Would you return the listing that follows exactly, leaving its pictures behind?

▸ Records for this task
********************
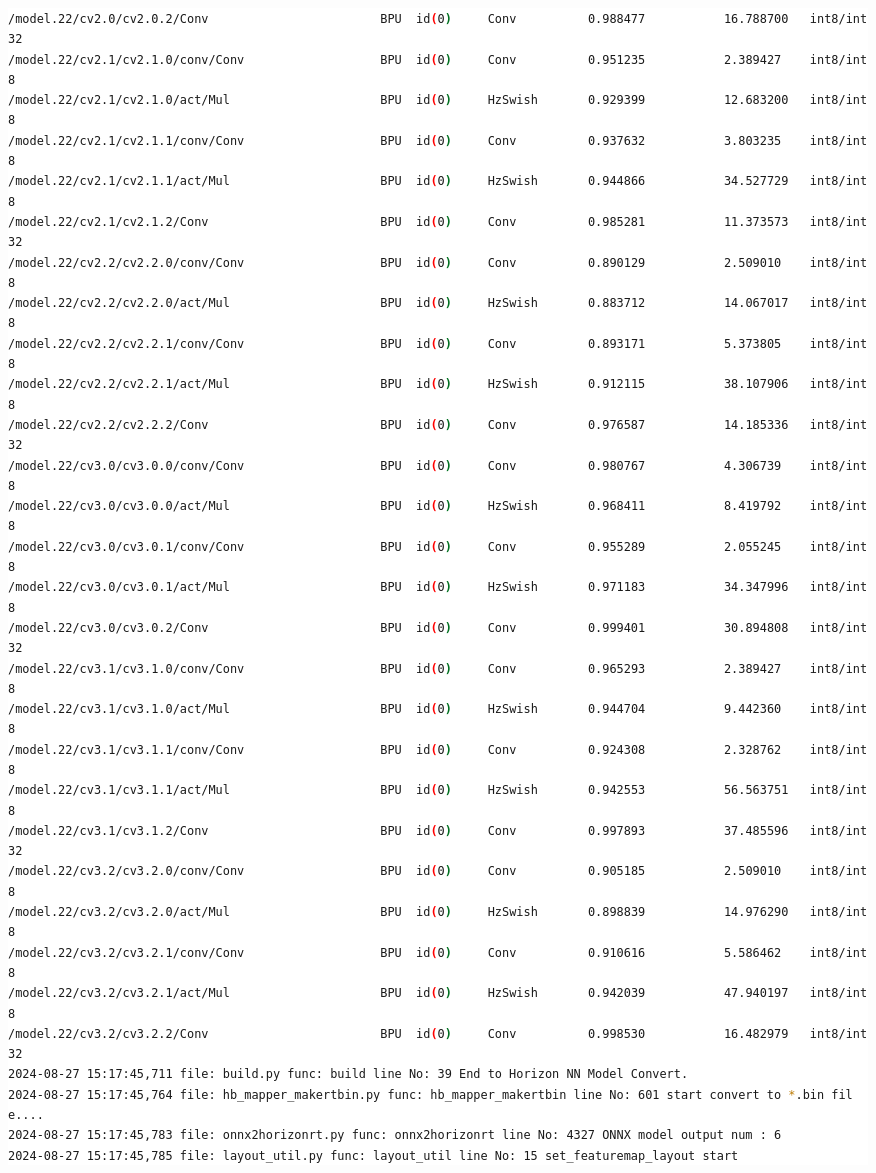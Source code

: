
 ```bash
/model.22/cv2.0/cv2.0.2/Conv                        BPU  id(0)     Conv          0.988477           16.788700   int8/int32       
/model.22/cv2.1/cv2.1.0/conv/Conv                   BPU  id(0)     Conv          0.951235           2.389427    int8/int8        
/model.22/cv2.1/cv2.1.0/act/Mul                     BPU  id(0)     HzSwish       0.929399           12.683200   int8/int8        
/model.22/cv2.1/cv2.1.1/conv/Conv                   BPU  id(0)     Conv          0.937632           3.803235    int8/int8        
/model.22/cv2.1/cv2.1.1/act/Mul                     BPU  id(0)     HzSwish       0.944866           34.527729   int8/int8        
/model.22/cv2.1/cv2.1.2/Conv                        BPU  id(0)     Conv          0.985281           11.373573   int8/int32       
/model.22/cv2.2/cv2.2.0/conv/Conv                   BPU  id(0)     Conv          0.890129           2.509010    int8/int8        
/model.22/cv2.2/cv2.2.0/act/Mul                     BPU  id(0)     HzSwish       0.883712           14.067017   int8/int8        
/model.22/cv2.2/cv2.2.1/conv/Conv                   BPU  id(0)     Conv          0.893171           5.373805    int8/int8        
/model.22/cv2.2/cv2.2.1/act/Mul                     BPU  id(0)     HzSwish       0.912115           38.107906   int8/int8        
/model.22/cv2.2/cv2.2.2/Conv                        BPU  id(0)     Conv          0.976587           14.185336   int8/int32       
/model.22/cv3.0/cv3.0.0/conv/Conv                   BPU  id(0)     Conv          0.980767           4.306739    int8/int8        
/model.22/cv3.0/cv3.0.0/act/Mul                     BPU  id(0)     HzSwish       0.968411           8.419792    int8/int8        
/model.22/cv3.0/cv3.0.1/conv/Conv                   BPU  id(0)     Conv          0.955289           2.055245    int8/int8        
/model.22/cv3.0/cv3.0.1/act/Mul                     BPU  id(0)     HzSwish       0.971183           34.347996   int8/int8        
/model.22/cv3.0/cv3.0.2/Conv                        BPU  id(0)     Conv          0.999401           30.894808   int8/int32       
/model.22/cv3.1/cv3.1.0/conv/Conv                   BPU  id(0)     Conv          0.965293           2.389427    int8/int8        
/model.22/cv3.1/cv3.1.0/act/Mul                     BPU  id(0)     HzSwish       0.944704           9.442360    int8/int8        
/model.22/cv3.1/cv3.1.1/conv/Conv                   BPU  id(0)     Conv          0.924308           2.328762    int8/int8        
/model.22/cv3.1/cv3.1.1/act/Mul                     BPU  id(0)     HzSwish       0.942553           56.563751   int8/int8        
/model.22/cv3.1/cv3.1.2/Conv                        BPU  id(0)     Conv          0.997893           37.485596   int8/int32       
/model.22/cv3.2/cv3.2.0/conv/Conv                   BPU  id(0)     Conv          0.905185           2.509010    int8/int8        
/model.22/cv3.2/cv3.2.0/act/Mul                     BPU  id(0)     HzSwish       0.898839           14.976290   int8/int8        
/model.22/cv3.2/cv3.2.1/conv/Conv                   BPU  id(0)     Conv          0.910616           5.586462    int8/int8        
/model.22/cv3.2/cv3.2.1/act/Mul                     BPU  id(0)     HzSwish       0.942039           47.940197   int8/int8        
/model.22/cv3.2/cv3.2.2/Conv                        BPU  id(0)     Conv          0.998530           16.482979   int8/int32
2024-08-27 15:17:45,711 file: build.py func: build line No: 39 End to Horizon NN Model Convert.
2024-08-27 15:17:45,764 file: hb_mapper_makertbin.py func: hb_mapper_makertbin line No: 601 start convert to *.bin file....
2024-08-27 15:17:45,783 file: onnx2horizonrt.py func: onnx2horizonrt line No: 4327 ONNX model output num : 6
2024-08-27 15:17:45,785 file: layout_util.py func: layout_util line No: 15 set_featuremap_layout start
```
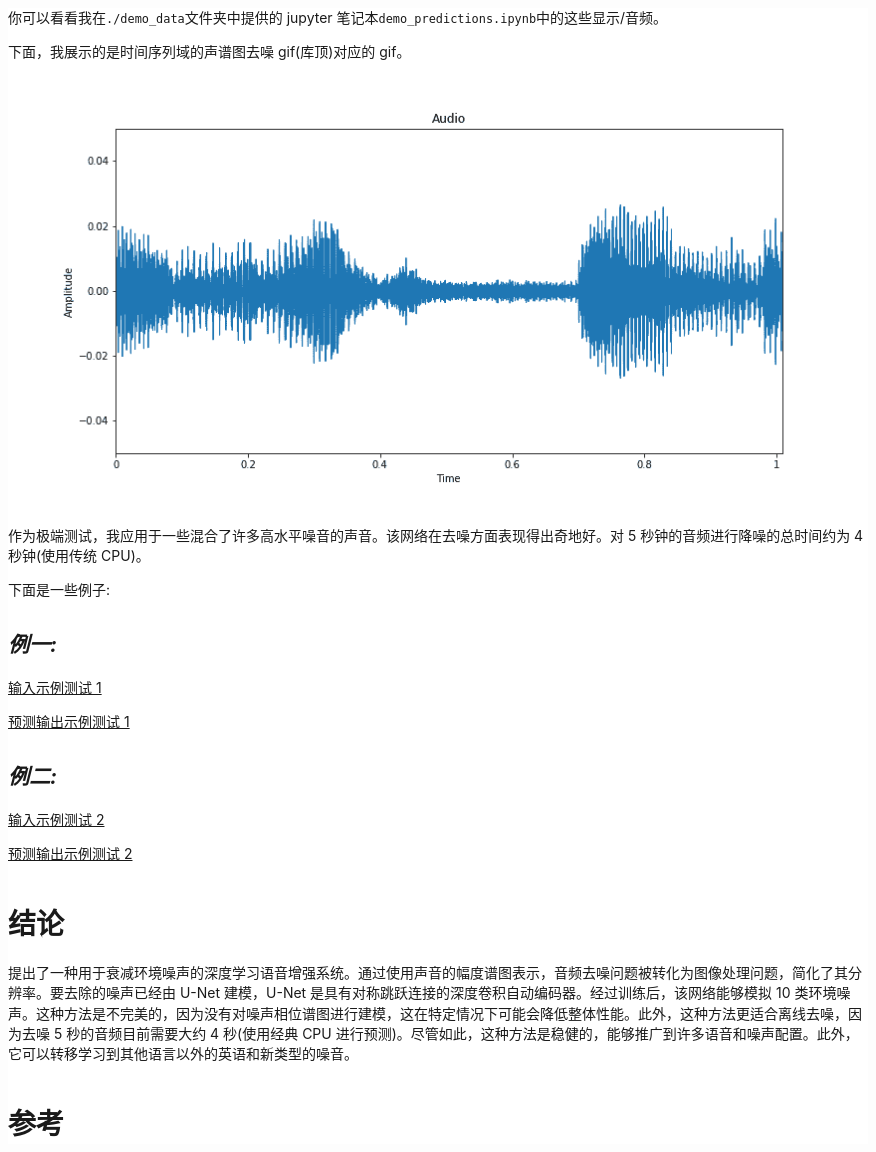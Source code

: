你可以看看我在`./demo_data`文件夹中提供的 jupyter 笔记本`demo_predictions.ipynb`中的这些显示/音频。

下面，我展示的是时间序列域的声谱图去噪 gif(库顶)对应的 gif。

![](img/e0b2a492f95fe5efdea5adf3918c8787.png)

作为极端测试，我应用于一些混合了许多高水平噪音的声音。该网络在去噪方面表现得出奇地好。对 5 秒钟的音频进行降噪的总时间约为 4 秒钟(使用传统 CPU)。

下面是一些例子:

## ***例一:***

[输入示例测试 1](https://vbelz.github.io/Speech-enhancement/demo_data/test/noisy_voice_long_t2.wav)

[预测输出示例测试 1](https://vbelz.github.io/Speech-enhancement/demo_data/save_predictions/denoise_t2.wav)

## *例二:*

[输入示例测试 2](https://vbelz.github.io/Speech-enhancement/demo_data/test/noisy_voice_long_t1.wav)

[预测输出示例测试 2](https://vbelz.github.io/Speech-enhancement/demo_data/save_predictions/denoise_t1.wav)

# 结论

提出了一种用于衰减环境噪声的深度学习语音增强系统。通过使用声音的幅度谱图表示，音频去噪问题被转化为图像处理问题，简化了其分辨率。要去除的噪声已经由 U-Net 建模，U-Net 是具有对称跳跃连接的深度卷积自动编码器。经过训练后，该网络能够模拟 10 类环境噪声。这种方法是不完美的，因为没有对噪声相位谱图进行建模，这在特定情况下可能会降低整体性能。此外，这种方法更适合离线去噪，因为去噪 5 秒的音频目前需要大约 4 秒(使用经典 CPU 进行预测)。尽管如此，这种方法是稳健的，能够推广到许多语音和噪声配置。此外，它可以转移学习到其他语言以外的英语和新类型的噪音。

# 参考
********************
▸ Written answer
Source code

:
 ```bash
/model.22/cv2.0/cv2.0.2/Conv                        BPU  id(0)     Conv          0.988477           16.788700   int8/int32       
/model.22/cv2.1/cv2.1.0/conv/Conv                   BPU  id(0)     Conv          0.951235           2.389427    int8/int8        
/model.22/cv2.1/cv2.1.0/act/Mul                     BPU  id(0)     HzSwish       0.929399           12.683200   int8/int8        
/model.22/cv2.1/cv2.1.1/conv/Conv                   BPU  id(0)     Conv          0.937632           3.803235    int8/int8        
/model.22/cv2.1/cv2.1.1/act/Mul                     BPU  id(0)     HzSwish       0.944866           34.527729   int8/int8        
/model.22/cv2.1/cv2.1.2/Conv                        BPU  id(0)     Conv          0.985281           11.373573   int8/int32       
/model.22/cv2.2/cv2.2.0/conv/Conv                   BPU  id(0)     Conv          0.890129           2.509010    int8/int8        
/model.22/cv2.2/cv2.2.0/act/Mul                     BPU  id(0)     HzSwish       0.883712           14.067017   int8/int8        
/model.22/cv2.2/cv2.2.1/conv/Conv                   BPU  id(0)     Conv          0.893171           5.373805    int8/int8        
/model.22/cv2.2/cv2.2.1/act/Mul                     BPU  id(0)     HzSwish       0.912115           38.107906   int8/int8        
/model.22/cv2.2/cv2.2.2/Conv                        BPU  id(0)     Conv          0.976587           14.185336   int8/int32       
/model.22/cv3.0/cv3.0.0/conv/Conv                   BPU  id(0)     Conv          0.980767           4.306739    int8/int8        
/model.22/cv3.0/cv3.0.0/act/Mul                     BPU  id(0)     HzSwish       0.968411           8.419792    int8/int8        
/model.22/cv3.0/cv3.0.1/conv/Conv                   BPU  id(0)     Conv          0.955289           2.055245    int8/int8        
/model.22/cv3.0/cv3.0.1/act/Mul                     BPU  id(0)     HzSwish       0.971183           34.347996   int8/int8        
/model.22/cv3.0/cv3.0.2/Conv                        BPU  id(0)     Conv          0.999401           30.894808   int8/int32       
/model.22/cv3.1/cv3.1.0/conv/Conv                   BPU  id(0)     Conv          0.965293           2.389427    int8/int8        
/model.22/cv3.1/cv3.1.0/act/Mul                     BPU  id(0)     HzSwish       0.944704           9.442360    int8/int8        
/model.22/cv3.1/cv3.1.1/conv/Conv                   BPU  id(0)     Conv          0.924308           2.328762    int8/int8        
/model.22/cv3.1/cv3.1.1/act/Mul                     BPU  id(0)     HzSwish       0.942553           56.563751   int8/int8        
/model.22/cv3.1/cv3.1.2/Conv                        BPU  id(0)     Conv          0.997893           37.485596   int8/int32       
/model.22/cv3.2/cv3.2.0/conv/Conv                   BPU  id(0)     Conv          0.905185           2.509010    int8/int8        
/model.22/cv3.2/cv3.2.0/act/Mul                     BPU  id(0)     HzSwish       0.898839           14.976290   int8/int8        
/model.22/cv3.2/cv3.2.1/conv/Conv                   BPU  id(0)     Conv          0.910616           5.586462    int8/int8        
/model.22/cv3.2/cv3.2.1/act/Mul                     BPU  id(0)     HzSwish       0.942039           47.940197   int8/int8        
/model.22/cv3.2/cv3.2.2/Conv                        BPU  id(0)     Conv          0.998530           16.482979   int8/int32
2024-08-27 15:17:45,711 file: build.py func: build line No: 39 End to Horizon NN Model Convert.
2024-08-27 15:17:45,764 file: hb_mapper_makertbin.py func: hb_mapper_makertbin line No: 601 start convert to *.bin file....
2024-08-27 15:17:45,783 file: onnx2horizonrt.py func: onnx2horizonrt line No: 4327 ONNX model output num : 6
2024-08-27 15:17:45,785 file: layout_util.py func: layout_util line No: 15 set_featuremap_layout start
```
Source code

:你可以看看我在`./demo_data`文件夹中提供的 jupyter 笔记本`demo_predictions.ipynb`中的这些显示/音频。

下面，我展示的是时间序列域的声谱图去噪 gif(库顶)对应的 gif。

![](img/e0b2a492f95fe5efdea5adf3918c8787.png)

作为极端测试，我应用于一些混合了许多高水平噪音的声音。该网络在去噪方面表现得出奇地好。对 5 秒钟的音频进行降噪的总时间约为 4 秒钟(使用传统 CPU)。

下面是一些例子:

## ***例一:***

[输入示例测试 1](https://vbelz.github.io/Speech-enhancement/demo_data/test/noisy_voice_long_t2.wav)

[预测输出示例测试 1](https://vbelz.github.io/Speech-enhancement/demo_data/save_predictions/denoise_t2.wav)

## *例二:*

[输入示例测试 2](https://vbelz.github.io/Speech-enhancement/demo_data/test/noisy_voice_long_t1.wav)

[预测输出示例测试 2](https://vbelz.github.io/Speech-enhancement/demo_data/save_predictions/denoise_t1.wav)

# 结论

提出了一种用于衰减环境噪声的深度学习语音增强系统。通过使用声音的幅度谱图表示，音频去噪问题被转化为图像处理问题，简化了其分辨率。要去除的噪声已经由 U-Net 建模，U-Net 是具有对称跳跃连接的深度卷积自动编码器。经过训练后，该网络能够模拟 10 类环境噪声。这种方法是不完美的，因为没有对噪声相位谱图进行建模，这在特定情况下可能会降低整体性能。此外，这种方法更适合离线去噪，因为去噪 5 秒的音频目前需要大约 4 秒(使用经典 CPU 进行预测)。尽管如此，这种方法是稳健的，能够推广到许多语音和噪声配置。此外，它可以转移学习到其他语言以外的英语和新类型的噪音。

# 参考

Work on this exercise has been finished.